Not going to argue that its a good reel, lots of good reels out there we all have our preferences and when spending money on the things we love who cares how much or what it is.... because in the end in all reality the finer things in life are rarely a need anyhow

Just make sure u match the reel with either a ugly stick or GLoomis both are the best rods ever made

You have my blessing with 20-30# braid


----------



## LIM-IT-OUT

Pierrunner said:


> Looking to get a van staal for kings on the pier this year would a 200 or 250 be better if I plan on spooling with 15lb mono or should I go with braid with a mono Backing thanks


May I ask and anyone can answer why a Staal??? I just don't understand the concept of that reel and its favoritism on peers... is there REELY a justification or is it a trend.... Ive been all over the country and world and the panhandle is the only place Ive seen this where a Staal is the " preferred " reel at the local peers

Please inform me and I think others would like to know what the hype is... I myself love the finest when it comes to fishing equipment, but there has to be some type of functionality that separates it from the rest..... so what does the Staal have?


----------



## MoganMan

LIM-IT-OUT said:


> This is actually a very valid point....
> 
> You see there was once a dude on the very first pier who appeared to be the man. Not because he caught fish but because of the way he looked while trying to... Confident with his shiny gold bling, he would persuade others into listening to his Metalic stories of catching fish back in 72. The people around would be in ahh of the Epicness which was created by his casting with no bail different in deed and amusing to spectate over those around him soon fell to suit. Nowa days it doesn't matter whats on the market it could be more functionaly sound, cheaper, smoother, lighter, even given away.... it just aint a Van Staal bro it just aint
> 
> Not going to argue that its a good reel, lots of good reels out there we all have our preferences and when spending money on the things we love who cares how much or what it is.... because in the end in all reality the finer things in life are rarely a need anyhow
> 
> Just make sure u match the reel with either a ugly stick or GLoomis both are the best rods ever made


Well said! We on for tomorrow if the weather is decent


----------



## LIM-IT-OUT

Yep


----------



## Garbo

Didn't waste my time reading all the above....but read enough...

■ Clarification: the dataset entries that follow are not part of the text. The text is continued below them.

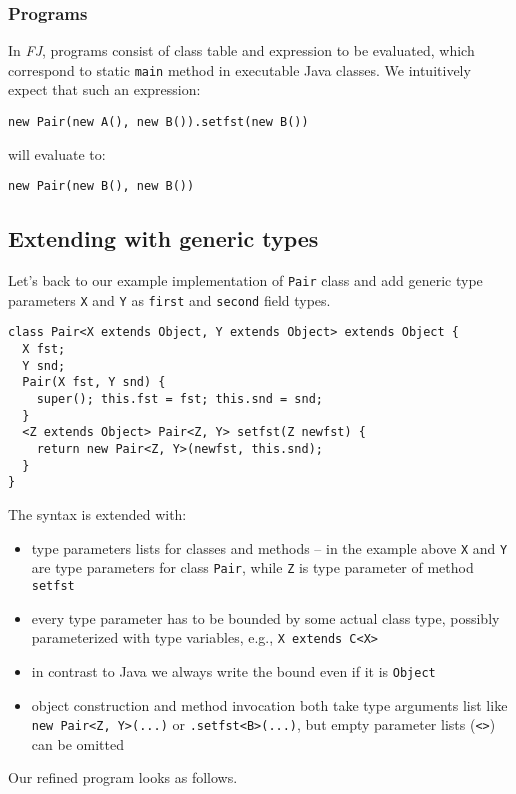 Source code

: \documentclass{article}[12pt]
\begin{document}
\subsubsection{Programs}

In \emph{FJ}, programs consist of class table and expression to be
evaluated, which correspond to static \texttt{main} method in
executable Java classes. We intuitively expect that such an
expression:

\begin{verbatim}
new Pair(new A(), new B()).setfst(new B())
\end{verbatim}
will evaluate to:
\begin{verbatim}
new Pair(new B(), new B())
\end{verbatim}


\subsection{Extending with generic types}

Let's back to our example implementation of \texttt{Pair} class and
add generic type parameters \texttt{X} and \texttt{Y} as
\texttt{first} and \texttt{second} field types.

\begin{verbatim}
class Pair<X extends Object, Y extends Object> extends Object {
  X fst;
  Y snd;
  Pair(X fst, Y snd) {
    super(); this.fst = fst; this.snd = snd;
  }
  <Z extends Object> Pair<Z, Y> setfst(Z newfst) {
    return new Pair<Z, Y>(newfst, this.snd);
  }
}
\end{verbatim}
The syntax is extended with:

\begin{itemize}
\item type parameters lists for classes and methods -- in the example
  above \texttt{X} and \texttt{Y} are type parameters for class
  \texttt{Pair}, while \texttt{Z} is type parameter of method
  \texttt{setfst}
\item every type parameter has to be bounded by some actual class
  type, possibly parameterized with type variables, e.g.,
  \texttt{X extends C<X>}
\item in contrast to Java we always write the bound even if it
  is \texttt{Object}
\item object construction and method invocation both take
  type arguments list like \texttt{new Pair<Z, Y>(...)} or
  \texttt{.setfst<B>(...)}, but empty parameter lists (\texttt{<>})
  can be omitted
\end{itemize}
Our refined program looks as follows.
\end{document}
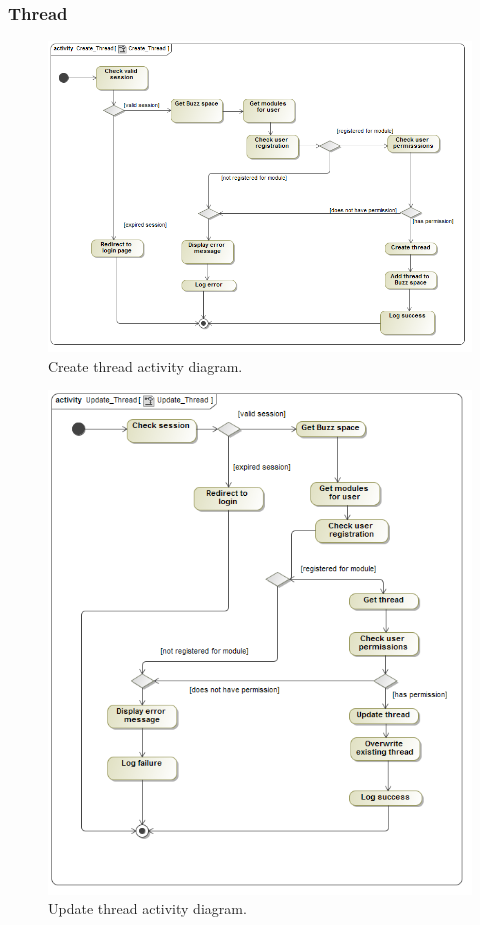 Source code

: \documentclass [a4paper,12pt] {article}
\begin{document}
		\subsubsection{Thread}
			\begin{figure}[H]
				\centering
				\includegraphics[width=1.0\textwidth]{CreateThreadAD.png}
				\caption{Create thread activity diagram.}
			\end{figure}
			\begin{figure}[H]
				\centering
				\includegraphics[width=1.0\textwidth]{UpdateThreadAD.png}
				\caption{Update thread activity diagram.}
			\end{figure}               
\end{document}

Why would anyone feel they have a reason to care what someone else chooses to fish with? 

Dang......

.


----------



## kingfish501

The reason for using a manual pickup instead of a bail has nothing to do with distance, and everything to do with being able to freespool a fish, even in the middle of a retrieve. Guess you have to know how to snobble baits to know what I mean.


----------



## reelthrill

You can actually get more distance with a manual bail system that some of the older bail reels. When you cast, the line would hit the bail and the friction would reduce the distance. I do agree that it is easier to free spool a fish, which is the main reason for the manual bail in my opinion, but ive only been using one for 45 years. ha I fish nearly everyday of the summer and exclusively use the Van Staal 250. I caught 18 tarpon last summer and hung 4 or 5 times that many. I never had a single problem with the drag, gears, or anything else. I watched many other reels "blow up" this summer, including several penn 706z's. The Diawa dog fight reel held up reel well, but is more expensive than the Van Staals. As far as king fishing, keep your drag loose, and take care of your reel and you can get buy with a lot cheaper reel, such as the penn spinfisher, etc...


----------



## hsiF deR

Hey Pierrunner, be sure to put a matrix sticker on it so women on the forum will give you their blessing(s).


----------



## FreeDiver

Just buy the staal and let these boys whine, knowing if you handed them one free of charge they'd fish it like it was going out of style...... 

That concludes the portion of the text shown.